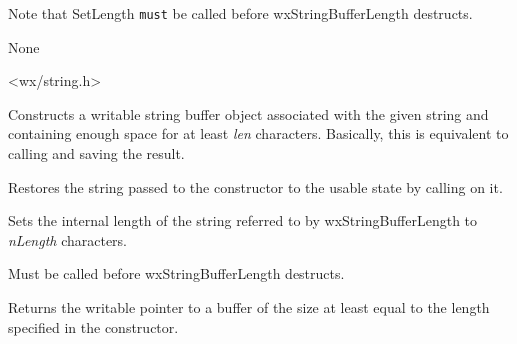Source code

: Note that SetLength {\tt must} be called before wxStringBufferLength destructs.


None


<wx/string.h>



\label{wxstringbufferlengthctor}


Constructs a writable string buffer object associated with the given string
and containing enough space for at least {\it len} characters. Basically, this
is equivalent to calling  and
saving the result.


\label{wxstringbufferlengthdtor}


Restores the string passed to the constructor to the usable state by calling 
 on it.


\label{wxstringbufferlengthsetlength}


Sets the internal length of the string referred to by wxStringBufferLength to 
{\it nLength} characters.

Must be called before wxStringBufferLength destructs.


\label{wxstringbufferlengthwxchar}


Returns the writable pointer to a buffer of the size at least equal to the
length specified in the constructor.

---

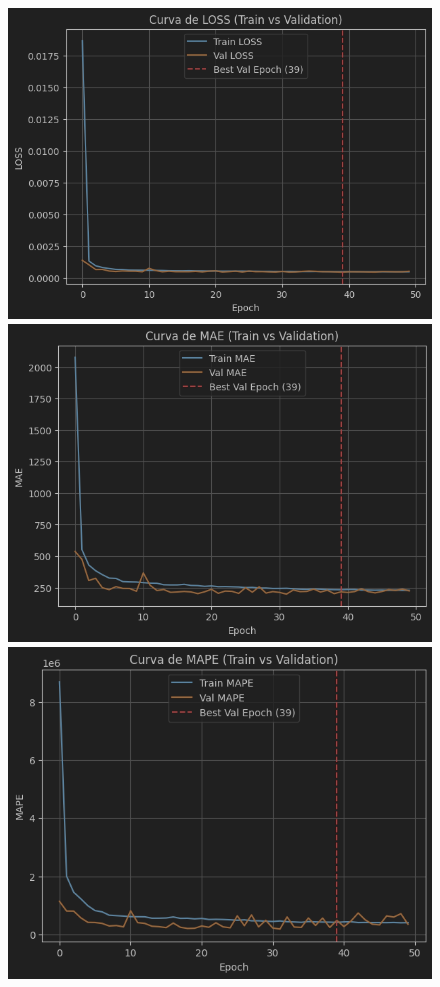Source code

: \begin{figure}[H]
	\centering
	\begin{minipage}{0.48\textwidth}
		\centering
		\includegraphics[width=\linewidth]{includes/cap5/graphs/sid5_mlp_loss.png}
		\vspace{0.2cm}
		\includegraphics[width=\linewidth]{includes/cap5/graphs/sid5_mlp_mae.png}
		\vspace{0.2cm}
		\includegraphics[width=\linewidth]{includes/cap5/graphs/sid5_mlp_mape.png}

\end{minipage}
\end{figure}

◆ Task requirements ◆
Using the entries above, output exactly the lines between the line holding "is equivalent to" and the line holding "length specified in the constructor.", end lines included, and nothing more.

◆ Solved problem ◆
is equivalent to calling  and
saving the result.


\label{wxstringbufferlengthdtor}


Restores the string passed to the constructor to the usable state by calling 
 on it.


\label{wxstringbufferlengthsetlength}


Sets the internal length of the string referred to by wxStringBufferLength to 
{\it nLength} characters.

Must be called before wxStringBufferLength destructs.


\label{wxstringbufferlengthwxchar}


Returns the writable pointer to a buffer of the size at least equal to the
length specified in the constructor.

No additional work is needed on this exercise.